Kur’an-ı Kerim’in 107. suresi olan Maun suresi, adını, son ayetinde geçen “maun” sözcüğünden almıştır. Maun, “yardım ve zekat” anlamına gelir. Maun suresi 7 ayetten oluşur. Mekke döneminde inmiştir. Surede, biri Allah’ın (c.c.) nimetlerini ve hesap gününü inkâr eden nankör, diğeri amellerini gösteriş için yapan riyakâr olmak üzere iki tip insan tasvir edilmektedir.

Bismillahirrahmanirrahim Eraeytellezî yükezzibü biddîn. Fezâlikellezî yedu’ulyetîm. Velâ yehuddü alâ taâmil miskîn. Feveylün lil musallîn. Ellezîne hüm an salâtihim sâhûn. Ellezîne hüm yürâûne ve yemneun elmâûn.
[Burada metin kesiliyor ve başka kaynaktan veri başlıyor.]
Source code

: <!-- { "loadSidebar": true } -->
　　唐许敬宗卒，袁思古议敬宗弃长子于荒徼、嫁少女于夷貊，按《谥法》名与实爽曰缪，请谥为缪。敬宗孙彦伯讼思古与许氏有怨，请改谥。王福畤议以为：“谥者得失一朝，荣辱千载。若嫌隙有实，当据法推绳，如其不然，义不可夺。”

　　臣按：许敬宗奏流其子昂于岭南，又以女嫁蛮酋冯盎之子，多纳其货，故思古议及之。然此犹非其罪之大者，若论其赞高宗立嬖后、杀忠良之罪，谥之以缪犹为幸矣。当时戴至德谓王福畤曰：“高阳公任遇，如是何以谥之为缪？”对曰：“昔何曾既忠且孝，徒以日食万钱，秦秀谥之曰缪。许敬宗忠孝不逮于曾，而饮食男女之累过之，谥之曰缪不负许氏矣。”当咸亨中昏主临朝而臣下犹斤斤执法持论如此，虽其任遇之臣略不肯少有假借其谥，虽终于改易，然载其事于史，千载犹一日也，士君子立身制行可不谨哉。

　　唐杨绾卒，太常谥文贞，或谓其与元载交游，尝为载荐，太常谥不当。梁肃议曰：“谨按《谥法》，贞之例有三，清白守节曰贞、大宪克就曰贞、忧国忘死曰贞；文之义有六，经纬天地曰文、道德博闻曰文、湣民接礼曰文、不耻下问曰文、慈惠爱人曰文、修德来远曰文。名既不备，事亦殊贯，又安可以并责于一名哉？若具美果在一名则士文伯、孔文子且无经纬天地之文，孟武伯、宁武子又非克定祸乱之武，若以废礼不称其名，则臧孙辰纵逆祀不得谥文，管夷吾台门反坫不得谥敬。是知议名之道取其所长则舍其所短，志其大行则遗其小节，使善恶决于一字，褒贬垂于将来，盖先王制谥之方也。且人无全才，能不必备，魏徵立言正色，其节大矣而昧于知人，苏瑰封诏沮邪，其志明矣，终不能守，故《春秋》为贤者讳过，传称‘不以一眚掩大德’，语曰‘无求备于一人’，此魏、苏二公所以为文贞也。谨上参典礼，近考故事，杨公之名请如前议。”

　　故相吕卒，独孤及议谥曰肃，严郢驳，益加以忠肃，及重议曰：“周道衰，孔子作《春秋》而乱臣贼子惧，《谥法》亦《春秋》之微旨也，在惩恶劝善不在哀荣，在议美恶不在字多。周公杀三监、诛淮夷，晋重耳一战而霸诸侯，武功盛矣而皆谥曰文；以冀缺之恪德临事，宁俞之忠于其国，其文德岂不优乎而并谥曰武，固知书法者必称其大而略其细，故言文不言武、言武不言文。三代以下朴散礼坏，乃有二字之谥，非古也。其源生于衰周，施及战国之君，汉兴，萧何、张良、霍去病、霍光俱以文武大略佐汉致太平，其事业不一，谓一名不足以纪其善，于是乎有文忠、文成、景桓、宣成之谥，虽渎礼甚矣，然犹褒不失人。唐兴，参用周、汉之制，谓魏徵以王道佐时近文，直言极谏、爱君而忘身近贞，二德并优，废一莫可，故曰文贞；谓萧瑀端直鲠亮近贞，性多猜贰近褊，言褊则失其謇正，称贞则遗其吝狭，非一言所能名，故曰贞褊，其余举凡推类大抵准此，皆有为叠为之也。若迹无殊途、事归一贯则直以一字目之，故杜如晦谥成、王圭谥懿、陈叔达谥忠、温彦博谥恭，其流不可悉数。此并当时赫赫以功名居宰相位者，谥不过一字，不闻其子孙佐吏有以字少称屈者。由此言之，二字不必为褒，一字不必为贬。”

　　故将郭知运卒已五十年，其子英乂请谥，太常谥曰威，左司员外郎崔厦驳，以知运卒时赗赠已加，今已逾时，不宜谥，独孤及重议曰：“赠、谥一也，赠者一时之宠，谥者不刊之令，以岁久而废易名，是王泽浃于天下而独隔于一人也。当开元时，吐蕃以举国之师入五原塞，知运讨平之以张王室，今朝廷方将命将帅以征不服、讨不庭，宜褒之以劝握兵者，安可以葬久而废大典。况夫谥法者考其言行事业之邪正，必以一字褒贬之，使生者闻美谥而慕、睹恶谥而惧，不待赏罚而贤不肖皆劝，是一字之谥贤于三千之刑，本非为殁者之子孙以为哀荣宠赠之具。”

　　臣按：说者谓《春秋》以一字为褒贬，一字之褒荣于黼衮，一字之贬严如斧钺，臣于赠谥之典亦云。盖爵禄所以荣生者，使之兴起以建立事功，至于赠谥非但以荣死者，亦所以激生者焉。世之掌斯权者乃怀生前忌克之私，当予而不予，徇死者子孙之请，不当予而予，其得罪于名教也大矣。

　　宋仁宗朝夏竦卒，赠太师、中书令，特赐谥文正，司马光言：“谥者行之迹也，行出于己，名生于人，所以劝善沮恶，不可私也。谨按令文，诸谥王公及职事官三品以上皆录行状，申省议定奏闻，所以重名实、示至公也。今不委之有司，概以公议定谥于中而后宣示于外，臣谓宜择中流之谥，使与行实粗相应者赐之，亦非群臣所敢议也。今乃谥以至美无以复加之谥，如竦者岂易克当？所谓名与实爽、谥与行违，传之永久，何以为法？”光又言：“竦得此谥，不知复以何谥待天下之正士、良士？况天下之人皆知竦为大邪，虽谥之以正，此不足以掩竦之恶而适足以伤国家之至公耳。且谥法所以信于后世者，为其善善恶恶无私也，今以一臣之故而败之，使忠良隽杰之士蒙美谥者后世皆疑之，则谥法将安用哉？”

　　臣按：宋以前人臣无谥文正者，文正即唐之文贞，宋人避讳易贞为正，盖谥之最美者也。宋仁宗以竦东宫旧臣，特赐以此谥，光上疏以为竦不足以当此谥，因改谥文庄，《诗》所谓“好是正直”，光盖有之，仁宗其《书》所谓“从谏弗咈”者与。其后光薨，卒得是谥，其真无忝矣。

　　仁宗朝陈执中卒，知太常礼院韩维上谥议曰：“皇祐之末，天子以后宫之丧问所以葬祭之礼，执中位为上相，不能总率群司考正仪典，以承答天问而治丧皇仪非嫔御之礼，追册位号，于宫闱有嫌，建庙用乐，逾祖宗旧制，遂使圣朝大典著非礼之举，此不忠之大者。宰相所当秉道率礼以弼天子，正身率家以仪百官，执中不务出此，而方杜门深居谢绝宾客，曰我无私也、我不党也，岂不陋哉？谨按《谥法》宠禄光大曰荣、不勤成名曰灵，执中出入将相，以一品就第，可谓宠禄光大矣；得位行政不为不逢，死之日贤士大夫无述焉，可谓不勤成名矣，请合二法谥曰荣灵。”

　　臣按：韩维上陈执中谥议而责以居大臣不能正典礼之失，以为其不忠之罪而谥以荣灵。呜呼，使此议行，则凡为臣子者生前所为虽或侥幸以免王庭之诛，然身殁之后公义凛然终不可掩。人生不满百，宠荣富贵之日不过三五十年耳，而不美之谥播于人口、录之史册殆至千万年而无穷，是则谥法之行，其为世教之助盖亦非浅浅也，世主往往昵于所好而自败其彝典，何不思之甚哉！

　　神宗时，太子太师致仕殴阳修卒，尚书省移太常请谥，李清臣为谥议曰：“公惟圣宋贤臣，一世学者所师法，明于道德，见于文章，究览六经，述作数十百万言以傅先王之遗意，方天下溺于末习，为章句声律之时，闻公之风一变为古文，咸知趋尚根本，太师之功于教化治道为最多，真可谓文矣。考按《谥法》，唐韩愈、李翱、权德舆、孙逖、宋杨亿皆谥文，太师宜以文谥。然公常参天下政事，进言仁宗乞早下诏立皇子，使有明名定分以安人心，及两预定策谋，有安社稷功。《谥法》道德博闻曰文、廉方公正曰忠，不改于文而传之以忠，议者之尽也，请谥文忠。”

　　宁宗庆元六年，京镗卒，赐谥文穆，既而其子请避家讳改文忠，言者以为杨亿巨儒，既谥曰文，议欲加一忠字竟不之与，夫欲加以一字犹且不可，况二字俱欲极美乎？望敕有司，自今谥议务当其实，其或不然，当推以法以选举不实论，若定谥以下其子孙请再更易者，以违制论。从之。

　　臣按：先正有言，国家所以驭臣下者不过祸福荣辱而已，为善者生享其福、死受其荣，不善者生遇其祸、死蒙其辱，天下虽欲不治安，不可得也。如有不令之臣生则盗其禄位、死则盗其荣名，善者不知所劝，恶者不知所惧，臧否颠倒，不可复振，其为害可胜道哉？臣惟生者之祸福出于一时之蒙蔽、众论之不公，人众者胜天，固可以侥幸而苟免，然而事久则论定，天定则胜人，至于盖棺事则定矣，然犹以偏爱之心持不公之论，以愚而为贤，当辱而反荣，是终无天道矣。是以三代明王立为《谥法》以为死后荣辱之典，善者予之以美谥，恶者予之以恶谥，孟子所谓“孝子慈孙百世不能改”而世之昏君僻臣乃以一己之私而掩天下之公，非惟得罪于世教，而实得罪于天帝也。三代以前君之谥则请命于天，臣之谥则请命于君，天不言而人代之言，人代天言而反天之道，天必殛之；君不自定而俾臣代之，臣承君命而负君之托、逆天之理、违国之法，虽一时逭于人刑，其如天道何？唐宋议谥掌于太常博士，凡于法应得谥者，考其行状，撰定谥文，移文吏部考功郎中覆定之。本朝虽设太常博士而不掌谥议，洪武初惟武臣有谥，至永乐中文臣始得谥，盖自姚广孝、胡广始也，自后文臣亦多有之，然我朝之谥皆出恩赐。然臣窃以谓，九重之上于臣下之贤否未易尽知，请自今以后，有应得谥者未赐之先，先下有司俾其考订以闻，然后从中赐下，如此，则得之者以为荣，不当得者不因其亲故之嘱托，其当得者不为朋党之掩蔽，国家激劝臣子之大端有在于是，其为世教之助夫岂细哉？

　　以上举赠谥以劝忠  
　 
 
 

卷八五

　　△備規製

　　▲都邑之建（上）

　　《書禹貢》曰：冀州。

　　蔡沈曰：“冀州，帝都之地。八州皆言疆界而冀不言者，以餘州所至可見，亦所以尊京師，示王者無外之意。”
Anlamı: Gördün mü o hesap gününü yalanlayanı! İşte o yetimi itip kakan, yoksula yedirmeyi özendirmeyen kimsedir. Yazıklar olsun o namaz kılanlara ki, onlar namazlarını ciddiye almazlar. Onlar (namazlarıyla) gösteriş yaparlar. Ufacık bir yardıma bile engel olurlar.